WHAT THIS TASK INVOLVES: Show each line of the data below in which "则返回word" occurs.

PROVIDED MATERIAL: Begin

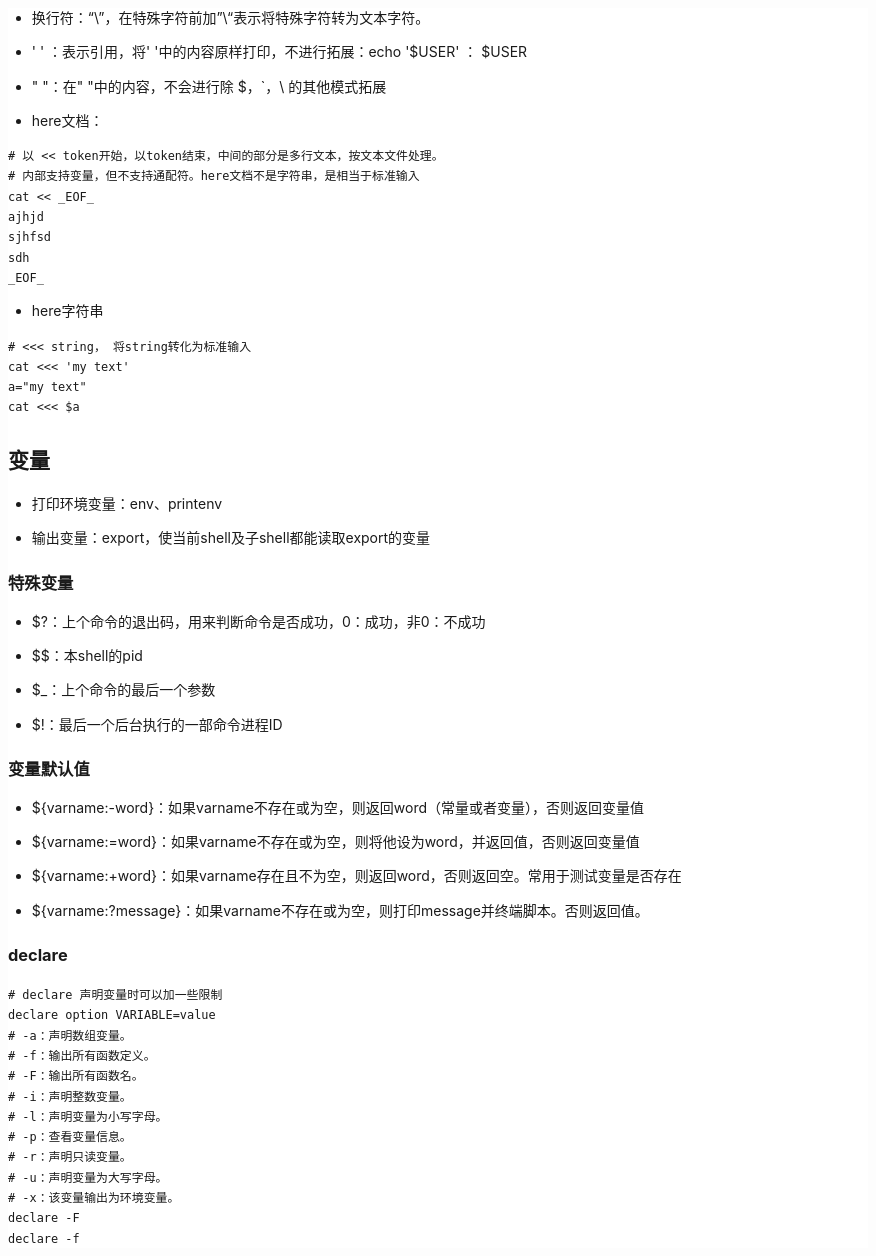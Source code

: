 * 换行符：“\”，在特殊字符前加”\“表示将特殊字符转为文本字符。

* ' ' ：表示引用，将'  '中的内容原样打印，不进行拓展：echo '$USER'  ： \$USER

* " "：在" "中的内容，不会进行除 $，`，\ 的其他模式拓展

* here文档：

```shell
# 以 << token开始，以token结束，中间的部分是多行文本，按文本文件处理。
# 内部支持变量，但不支持通配符。here文档不是字符串，是相当于标准输入
cat << _EOF_
ajhjd
sjhfsd
sdh
_EOF_
```

* here字符串

```shell
# <<< string， 将string转化为标准输入
cat <<< 'my text'
a="my text"
cat <<< $a
```

## 变量

* 打印环境变量：env、printenv

* 输出变量：export，使当前shell及子shell都能读取export的变量

### 特殊变量

* \$?：上个命令的退出码，用来判断命令是否成功，0：成功，非0：不成功

* \$$：本shell的pid

* \$_：上个命令的最后一个参数

* \$!：最后一个后台执行的一部命令进程ID

### 变量默认值

* \${varname:-word}：如果varname不存在或为空，则返回word（常量或者变量），否则返回变量值

* \${varname:=word}：如果varname不存在或为空，则将他设为word，并返回值，否则返回变量值

* \${varname:+word}：如果varname存在且不为空，则返回word，否则返回空。常用于测试变量是否存在

* \${varname:?message}：如果varname不存在或为空，则打印message并终端脚本。否则返回值。

### declare

```shell
# declare 声明变量时可以加一些限制
declare option VARIABLE=value
# -a：声明数组变量。
# -f：输出所有函数定义。
# -F：输出所有函数名。
# -i：声明整数变量。
# -l：声明变量为小写字母。
# -p：查看变量信息。
# -r：声明只读变量。
# -u：声明变量为大写字母。
# -x：该变量输出为环境变量。
declare -F
declare -f
```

PROVIDED MATERIAL: End

REPLY TO THE TASK:
* \${varname:-word}：如果varname不存在或为空，则返回word（常量或者变量），否则返回变量值
* \${varname:+word}：如果varname存在且不为空，则返回word，否则返回空。常用于测试变量是否存在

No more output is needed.